7

I encountered a problem in spark 2.2 while using pyspark sql, I tried to split a column with period (.) and it did not behave well even after providing escape chars:

>>> spark.sql("select split('a.aaa','.')").show()
+---------------+
|split(a.aaa, .)|
+---------------+
|   [, , , , , ]|
+---------------+

>>> spark.sql("select split('a.aaa','\\.')").show()
+---------------+
|split(a.aaa, .)|
+---------------+
|   [, , , , , ]|
+---------------+

>>> spark.sql("select split('a.aaa','[.]')").show()
+-----------------+
|split(a.aaa, [.])|
+-----------------+
|         [a, aaa]|
+-----------------+

It uses period only when we provide it like [.] while it should also be working with escape seq '\.'. Am I doing something wrong here ?

some_user
  • 315
  • 2
  • 14
  • 2
    I think in the end you should just use `[.]` and not try to escape it with slashes.
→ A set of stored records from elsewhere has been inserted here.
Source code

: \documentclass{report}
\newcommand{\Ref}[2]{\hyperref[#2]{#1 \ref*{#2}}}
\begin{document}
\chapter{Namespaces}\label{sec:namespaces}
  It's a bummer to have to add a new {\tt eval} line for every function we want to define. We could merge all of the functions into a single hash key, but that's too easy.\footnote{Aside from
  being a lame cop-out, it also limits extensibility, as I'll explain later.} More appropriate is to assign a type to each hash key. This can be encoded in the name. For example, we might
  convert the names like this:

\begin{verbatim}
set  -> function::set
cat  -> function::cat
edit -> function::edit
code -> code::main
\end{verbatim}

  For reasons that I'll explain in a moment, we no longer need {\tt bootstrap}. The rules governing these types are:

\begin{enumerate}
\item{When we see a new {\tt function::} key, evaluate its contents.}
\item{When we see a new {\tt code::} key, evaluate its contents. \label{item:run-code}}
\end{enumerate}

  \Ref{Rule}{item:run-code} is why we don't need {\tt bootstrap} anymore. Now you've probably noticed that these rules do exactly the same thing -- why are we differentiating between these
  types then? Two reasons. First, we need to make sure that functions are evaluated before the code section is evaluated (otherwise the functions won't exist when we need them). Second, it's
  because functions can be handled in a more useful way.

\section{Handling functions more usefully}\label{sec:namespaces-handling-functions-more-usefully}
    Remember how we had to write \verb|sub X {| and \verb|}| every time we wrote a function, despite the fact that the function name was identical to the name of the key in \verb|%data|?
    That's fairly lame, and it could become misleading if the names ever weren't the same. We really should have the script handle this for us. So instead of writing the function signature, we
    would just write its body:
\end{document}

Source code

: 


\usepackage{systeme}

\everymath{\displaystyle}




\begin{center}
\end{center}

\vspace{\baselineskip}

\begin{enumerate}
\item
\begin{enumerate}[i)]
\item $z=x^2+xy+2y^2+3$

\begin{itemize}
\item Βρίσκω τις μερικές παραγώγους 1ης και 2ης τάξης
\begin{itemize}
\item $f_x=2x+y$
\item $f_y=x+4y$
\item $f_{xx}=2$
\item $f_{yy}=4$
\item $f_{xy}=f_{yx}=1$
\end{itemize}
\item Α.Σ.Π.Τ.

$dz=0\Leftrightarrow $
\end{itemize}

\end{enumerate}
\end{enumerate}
Most of the time you have to escape it multiple times and it is a mess. – swdev Apr 14 '20 at 05:28

2 Answers2

14

Looks like you need to escape the \\:

spark.sql("""select split('a.aa', '\\\\.')""").show()

If you were to run it directly in SparkSQL it would just be

select split('a.aa', '\\.')
Silvio
  • 3,947
  • 21
  • 22
1

As @swdev commented above you can just do this:

spark.sql("select SPLIT(value,'[.]') from demo").show